The absence of peritoneal signs, normal lactic acid levels, and imaging findings without evidence of perforation or free air supported the diagnosis of PCI in this case. The mildly elevated white blood cell count was likely multifactorial, secondary to the COPD exacerbation, systemic inflammation, and steroid use [3,4].
Conservative management, including bowel rest and close monitoring, is the cornerstone of PCI treatment, particularly in the absence of concerning clinical or imaging features [5]. This case underscores the importance of avoiding unnecessary surgical intervention in patients with PCI, as timely recognition and conservative management can lead to favorable outcomes.

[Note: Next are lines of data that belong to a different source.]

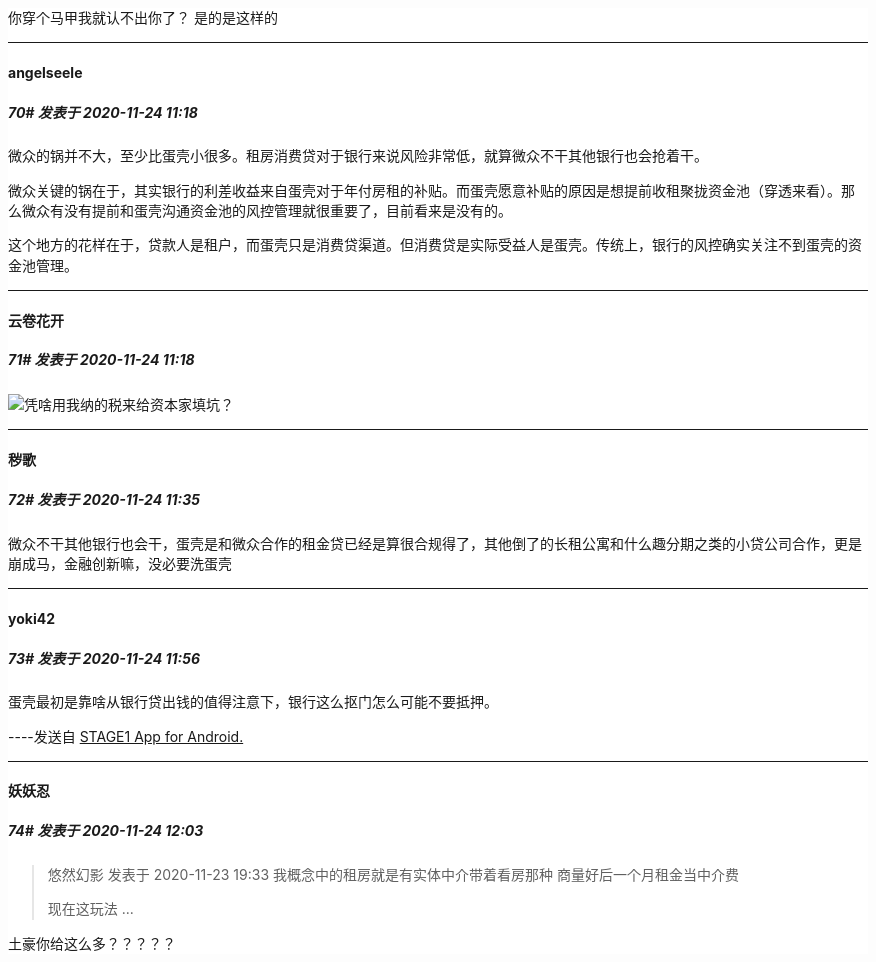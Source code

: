 
你穿个马甲我就认不出你了？
是的是这样的


-----

####  angelseele  
##### 70#       发表于 2020-11-24 11:18


微众的锅并不大，至少比蛋壳小很多。租房消费贷对于银行来说风险非常低，就算微众不干其他银行也会抢着干。

微众关键的锅在于，其实银行的利差收益来自蛋壳对于年付房租的补贴。而蛋壳愿意补贴的原因是想提前收租聚拢资金池（穿透来看）。那么微众有没有提前和蛋壳沟通资金池的风控管理就很重要了，目前看来是没有的。

这个地方的花样在于，贷款人是租户，而蛋壳只是消费贷渠道。但消费贷是实际受益人是蛋壳。传统上，银行的风控确实关注不到蛋壳的资金池管理。


-----

####  云卷花开  
##### 71#       发表于 2020-11-24 11:18


<img src="https://static.saraba1st.com/image/smiley/face2017/037.png" referrerpolicy="no-referrer">凭啥用我纳的税来给资本家填坑？


-----

####  秽歌  
##### 72#       发表于 2020-11-24 11:35


微众不干其他银行也会干，蛋壳是和微众合作的租金贷已经是算很合规得了，其他倒了的长租公寓和什么趣分期之类的小贷公司合作，更是崩成马，金融创新嘛，没必要洗蛋壳


-----

####  yoki42  
##### 73#       发表于 2020-11-24 11:56


蛋壳最初是靠啥从银行贷出钱的值得注意下，银行这么抠门怎么可能不要抵押。


----发送自 [STAGE1 App for Android.](http://stage1.5j4m.com/?1.32)


-----

####  妖妖忍  
##### 74#       发表于 2020-11-24 12:03


<blockquote>悠然幻影 发表于 2020-11-23 19:33
我概念中的租房就是有实体中介带着看房那种 商量好后一个月租金当中介费


现在这玩法 ...</blockquote>
土豪你给这么多？？？？？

Pneumatosis Cystoides Intestinalis (PCI) is a rare, benign condition that can mimic more serious causes of pneumatosis coli. In this case, the patient’s clinical and imaging findings were consistent with PCI, and he was successfully managed conservatively without surgical intervention. This case highlights the importance of considering PCI in the differential diagnosis of pneumatosis coli, particularly in critically ill patients, to avoid unnecessary surgical procedures.